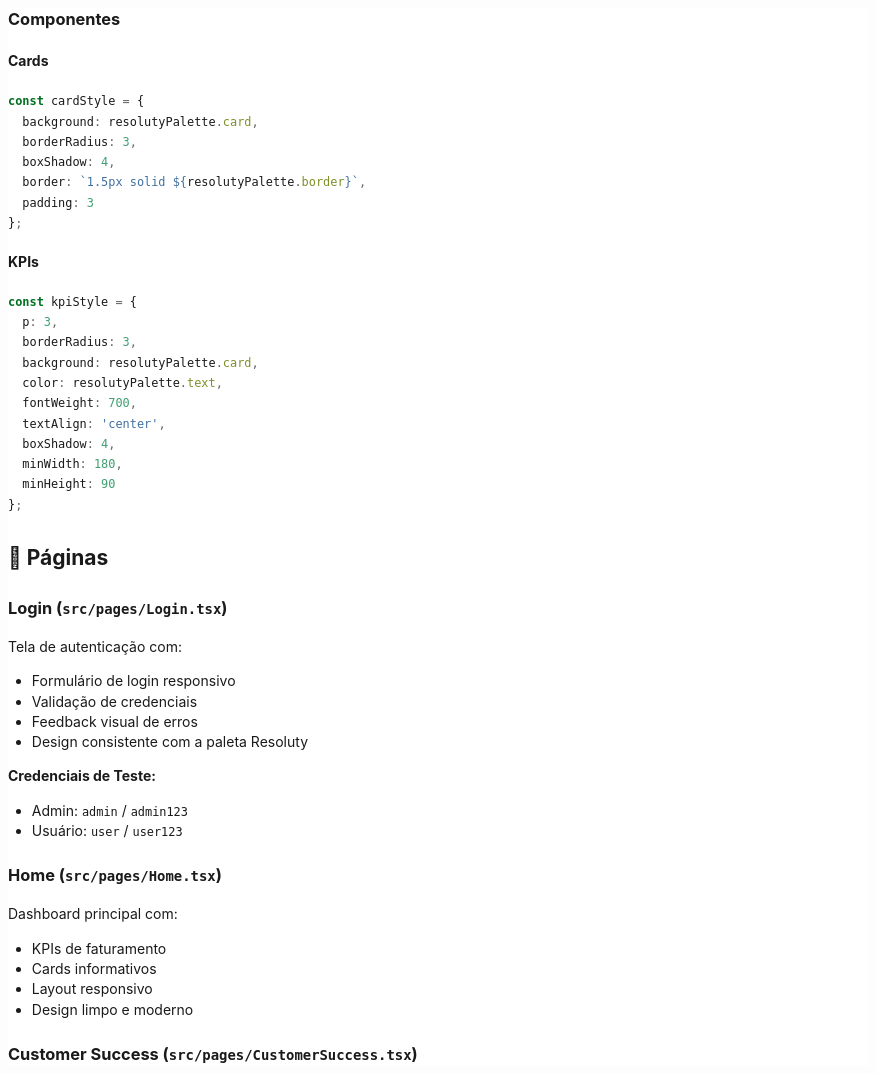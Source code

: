 ### Componentes

#### Cards
```typescript
const cardStyle = {
  background: resolutyPalette.card,
  borderRadius: 3,
  boxShadow: 4,
  border: `1.5px solid ${resolutyPalette.border}`,
  padding: 3
};
```

#### KPIs
```typescript
const kpiStyle = {
  p: 3,
  borderRadius: 3,
  background: resolutyPalette.card,
  color: resolutyPalette.text,
  fontWeight: 700,
  textAlign: 'center',
  boxShadow: 4,
  minWidth: 180,
  minHeight: 90
};
```

## 📱 Páginas

### Login (`src/pages/Login.tsx`)

Tela de autenticação com:
- Formulário de login responsivo
- Validação de credenciais
- Feedback visual de erros
- Design consistente com a paleta Resoluty

**Credenciais de Teste:**
- Admin: `admin` / `admin123`
- Usuário: `user` / `user123`

### Home (`src/pages/Home.tsx`)

Dashboard principal com:
- KPIs de faturamento
- Cards informativos
- Layout responsivo
- Design limpo e moderno

### Customer Success (`src/pages/CustomerSuccess.tsx`)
+--
- [The problem] From the records above, count the lines that contain "pages". Only the number should be written.

- [Written solution] 3